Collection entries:
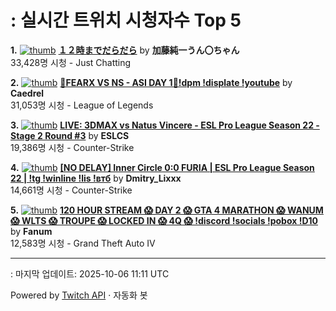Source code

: # : 실시간 트위치 시청자수 Top 5

**1.** [![thumb](https://static-cdn.jtvnw.net/previews-ttv/live_user_kato_junichi0817-320x180.jpg)](https://twitch.tv/加藤純一うん〇ちゃん)
**[１２時までだらだら](https://twitch.tv/加藤純一うん〇ちゃん)** by **加藤純一うん〇ちゃん**<br>33,428명 시청  - Just Chatting

**2.** [![thumb](https://static-cdn.jtvnw.net/previews-ttv/live_user_caedrel-320x180.jpg)](https://twitch.tv/Caedrel)
**[🔴FEARX VS NS - ASI DAY 1🔴!dpm !displate !youtube](https://twitch.tv/Caedrel)** by **Caedrel**<br>31,053명 시청  - League of Legends

**3.** [![thumb](https://static-cdn.jtvnw.net/previews-ttv/live_user_eslcs-320x180.jpg)](https://twitch.tv/ESLCS)
**[LIVE: 3DMAX vs Natus Vincere - ESL Pro League Season 22 - Stage 2 Round #3](https://twitch.tv/ESLCS)** by **ESLCS**<br>19,386명 시청  - Counter-Strike

**4.** [![thumb](https://static-cdn.jtvnw.net/previews-ttv/live_user_dmitry_lixxx-320x180.jpg)](https://twitch.tv/Dmitry_Lixxx)
**[[NO DELAY] Inner Circle 0:0 FURIA | ESL Pro League Season 22 | !tg !winline !lis !втб](https://twitch.tv/Dmitry_Lixxx)** by **Dmitry_Lixxx**<br>14,661명 시청  - Counter-Strike

**5.** [![thumb](https://static-cdn.jtvnw.net/previews-ttv/live_user_fanum-320x180.jpg)](https://twitch.tv/Fanum)
**[120 HOUR STREAM 😱 DAY 2 😱 GTA 4 MARATHON 😱 WANUM 😱 WLTS 😱 TROUPE 😱 LOCKED IN 😱 4Q 😱  !discord !socials !pobox !D10](https://twitch.tv/Fanum)** by **Fanum**<br>12,583명 시청  - Grand Theft Auto IV


---
: 마지막 업데이트: 2025-10-06 11:11 UTC

Powered by [Twitch API](https://dev.twitch.tv/docs/api/reference) · 자동화 봇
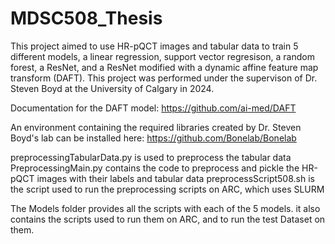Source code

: # MDSC508_Thesis

This project aimed to use HR-pQCT images and tabular data to train 5 different models, a linear regression, support vector regresison, a random forest, a ResNet, and a ResNet modified with a dynamic affine feature map transform (DAFT). This project was performed under the supervison of Dr. Steven Boyd at the University of Calgary in 2024.

Documentation for the DAFT model:
https://github.com/ai-med/DAFT

An environment containing the required libraries created by Dr. Steven Boyd's lab can be installed here:
https://github.com/Bonelab/Bonelab

preprocessingTabularData.py is used to preprocess the tabular data
PreprocessingMain.py contains the code to preprocess and pickle the HR-pQCT images with their labels and tabular data
preprocessScript508.sh is the script used to run the preprocessing scripts on ARC, which uses SLURM

The Models folder provides all the scripts with each of the 5 models. it also contains the scripts used to run them on ARC, and to run the test Dataset on them.
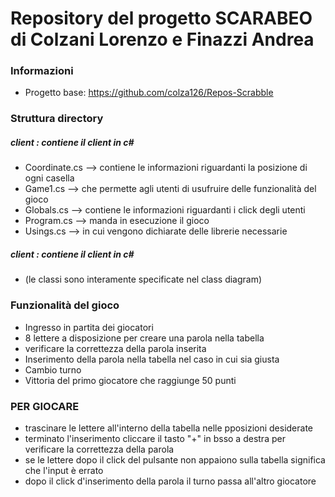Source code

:# Repository del progetto SCARABEO di Colzani Lorenzo e Finazzi Andrea

### Informazioni
- Progetto base: https://github.com/colza126/Repos-Scrabble

### Struttura directory

##### client : contiene il client in c#
- Coordinate.cs --> contiene le informazioni riguardanti la posizione di ogni casella
- Game1.cs --> che permette agli utenti di usufruire delle funzionalità del gioco
- Globals.cs --> contiene le informazioni riguardanti i click degli utenti
- Program.cs --> manda in esecuzione il gioco
- Usings.cs --> in cui vengono dichiarate delle librerie necessarie

##### client : contiene il client in c#
- (le classi sono interamente specificate nel class diagram)

### Funzionalità del gioco
- Ingresso in partita dei giocatori
- 8 lettere a disposizione per creare una parola nella tabella
- verificare la correttezza della parola inserita
- Inserimento della parola nella tabella nel caso in cui sia giusta
- Cambio turno 
- Vittoria del primo giocatore che raggiunge 50 punti

### PER GIOCARE
- trascinare le lettere all'interno della tabella nelle pposizioni desiderate
- terminato l'inserimento cliccare il tasto "+" in bsso a destra per verificare la correttezza della parola
- se le lettere dopo il click del pulsante non appaiono sulla tabella significa che l'input è errato
- dopo il click d'inserimento della parola il turno passa all'altro giocatore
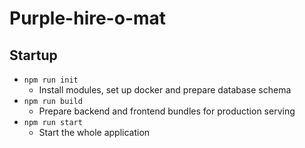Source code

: # Purple-hire-o-mat
## Startup
- `npm run init`
  - Install modules, set up docker and prepare database schema
- `npm run build`
  - Prepare backend and frontend bundles for production serving
- `npm run start`
  - Start the whole application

TASK: Find the lines in the records that contain the word "delle", then copy every one of them.

ANSWER TO THE PROBLEM:
- Game1.cs --> che permette agli utenti di usufruire delle funzionalità del gioco
- Usings.cs --> in cui vengono dichiarate delle librerie necessarie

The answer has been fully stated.